Collected data:
=-=-=-=-=
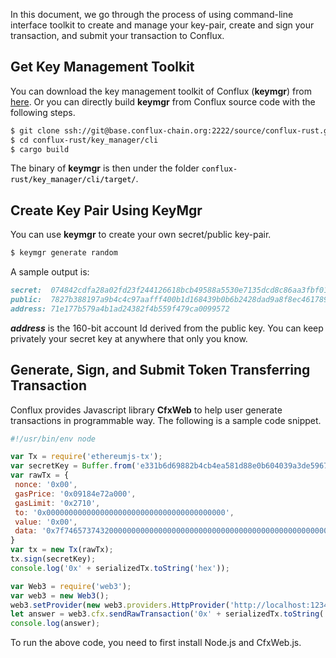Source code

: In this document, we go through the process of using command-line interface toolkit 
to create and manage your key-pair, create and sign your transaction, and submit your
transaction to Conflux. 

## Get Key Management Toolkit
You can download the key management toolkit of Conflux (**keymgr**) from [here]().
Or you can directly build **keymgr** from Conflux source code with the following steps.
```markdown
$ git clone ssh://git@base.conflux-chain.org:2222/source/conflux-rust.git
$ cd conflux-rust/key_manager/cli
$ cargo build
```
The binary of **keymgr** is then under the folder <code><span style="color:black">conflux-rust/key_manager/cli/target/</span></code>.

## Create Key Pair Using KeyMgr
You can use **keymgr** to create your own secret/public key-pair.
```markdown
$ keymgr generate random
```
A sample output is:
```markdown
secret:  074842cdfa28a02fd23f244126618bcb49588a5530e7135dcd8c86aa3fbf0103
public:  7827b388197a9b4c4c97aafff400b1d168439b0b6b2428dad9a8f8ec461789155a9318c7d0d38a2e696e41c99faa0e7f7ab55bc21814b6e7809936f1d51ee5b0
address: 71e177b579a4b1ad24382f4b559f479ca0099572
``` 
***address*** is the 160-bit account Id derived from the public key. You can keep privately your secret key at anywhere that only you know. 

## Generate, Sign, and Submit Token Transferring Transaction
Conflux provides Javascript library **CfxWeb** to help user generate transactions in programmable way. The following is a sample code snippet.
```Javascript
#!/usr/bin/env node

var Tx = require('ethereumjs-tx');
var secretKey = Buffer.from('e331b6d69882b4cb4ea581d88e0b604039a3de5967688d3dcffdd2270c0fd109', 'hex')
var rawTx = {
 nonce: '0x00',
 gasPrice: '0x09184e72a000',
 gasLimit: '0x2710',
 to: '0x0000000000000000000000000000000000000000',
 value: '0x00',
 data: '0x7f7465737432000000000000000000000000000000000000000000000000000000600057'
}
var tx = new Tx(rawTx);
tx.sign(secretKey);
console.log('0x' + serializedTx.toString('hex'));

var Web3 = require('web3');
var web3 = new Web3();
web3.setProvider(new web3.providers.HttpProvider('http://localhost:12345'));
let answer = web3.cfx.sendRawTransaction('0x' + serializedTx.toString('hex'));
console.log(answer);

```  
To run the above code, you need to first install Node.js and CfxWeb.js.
=-=-=-=-=
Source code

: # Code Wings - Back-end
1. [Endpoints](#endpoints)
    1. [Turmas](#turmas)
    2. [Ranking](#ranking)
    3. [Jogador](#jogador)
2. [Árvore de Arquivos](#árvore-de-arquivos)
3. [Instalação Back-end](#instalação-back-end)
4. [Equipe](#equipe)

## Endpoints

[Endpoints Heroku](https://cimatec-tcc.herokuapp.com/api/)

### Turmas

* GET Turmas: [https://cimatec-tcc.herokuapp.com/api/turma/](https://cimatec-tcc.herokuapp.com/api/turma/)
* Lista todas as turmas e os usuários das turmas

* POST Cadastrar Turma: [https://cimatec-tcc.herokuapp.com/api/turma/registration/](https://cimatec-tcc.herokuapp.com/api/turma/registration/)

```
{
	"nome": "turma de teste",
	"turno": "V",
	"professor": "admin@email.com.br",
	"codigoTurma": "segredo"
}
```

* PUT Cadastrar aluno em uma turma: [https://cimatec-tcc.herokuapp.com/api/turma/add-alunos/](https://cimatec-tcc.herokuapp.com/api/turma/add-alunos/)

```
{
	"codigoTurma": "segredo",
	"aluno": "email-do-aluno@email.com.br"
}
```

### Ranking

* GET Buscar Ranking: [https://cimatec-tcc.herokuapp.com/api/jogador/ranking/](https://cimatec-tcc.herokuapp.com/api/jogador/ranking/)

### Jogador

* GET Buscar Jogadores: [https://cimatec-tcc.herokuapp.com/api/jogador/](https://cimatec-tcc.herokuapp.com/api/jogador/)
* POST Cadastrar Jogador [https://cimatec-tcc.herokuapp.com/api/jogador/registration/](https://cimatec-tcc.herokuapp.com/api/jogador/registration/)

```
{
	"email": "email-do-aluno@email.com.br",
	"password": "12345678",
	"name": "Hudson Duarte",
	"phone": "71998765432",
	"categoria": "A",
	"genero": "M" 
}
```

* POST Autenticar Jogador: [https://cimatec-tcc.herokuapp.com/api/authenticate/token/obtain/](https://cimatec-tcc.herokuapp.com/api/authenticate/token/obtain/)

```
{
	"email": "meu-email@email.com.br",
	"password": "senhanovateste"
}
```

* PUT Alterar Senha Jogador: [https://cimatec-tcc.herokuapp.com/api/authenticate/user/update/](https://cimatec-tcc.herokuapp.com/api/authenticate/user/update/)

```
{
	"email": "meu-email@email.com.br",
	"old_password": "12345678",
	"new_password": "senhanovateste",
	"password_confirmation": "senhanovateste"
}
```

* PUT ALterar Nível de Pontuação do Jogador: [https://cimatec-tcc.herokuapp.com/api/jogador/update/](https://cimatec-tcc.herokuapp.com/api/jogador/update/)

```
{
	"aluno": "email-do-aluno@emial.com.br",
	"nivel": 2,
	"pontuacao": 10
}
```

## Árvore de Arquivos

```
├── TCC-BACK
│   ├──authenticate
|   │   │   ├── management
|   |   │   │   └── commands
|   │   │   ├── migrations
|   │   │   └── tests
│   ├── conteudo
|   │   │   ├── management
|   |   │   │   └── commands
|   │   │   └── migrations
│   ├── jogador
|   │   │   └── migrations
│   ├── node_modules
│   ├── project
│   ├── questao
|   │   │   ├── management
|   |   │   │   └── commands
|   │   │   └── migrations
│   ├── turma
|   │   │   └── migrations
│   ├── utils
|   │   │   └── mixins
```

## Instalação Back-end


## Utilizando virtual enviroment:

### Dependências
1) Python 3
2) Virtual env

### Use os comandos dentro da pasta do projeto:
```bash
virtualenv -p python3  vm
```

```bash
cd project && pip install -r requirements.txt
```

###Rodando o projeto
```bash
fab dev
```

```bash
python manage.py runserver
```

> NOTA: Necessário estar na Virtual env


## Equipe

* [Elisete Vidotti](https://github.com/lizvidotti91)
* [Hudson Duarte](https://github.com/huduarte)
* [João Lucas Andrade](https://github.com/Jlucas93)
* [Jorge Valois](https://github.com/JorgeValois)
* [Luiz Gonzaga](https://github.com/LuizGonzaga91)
=-=-=-=-=
*What you need to do:* Show every line above where "build" is found.

*Solution for this task:*
Or you can directly build **keymgr** from Conflux source code with the following steps.
$ cargo build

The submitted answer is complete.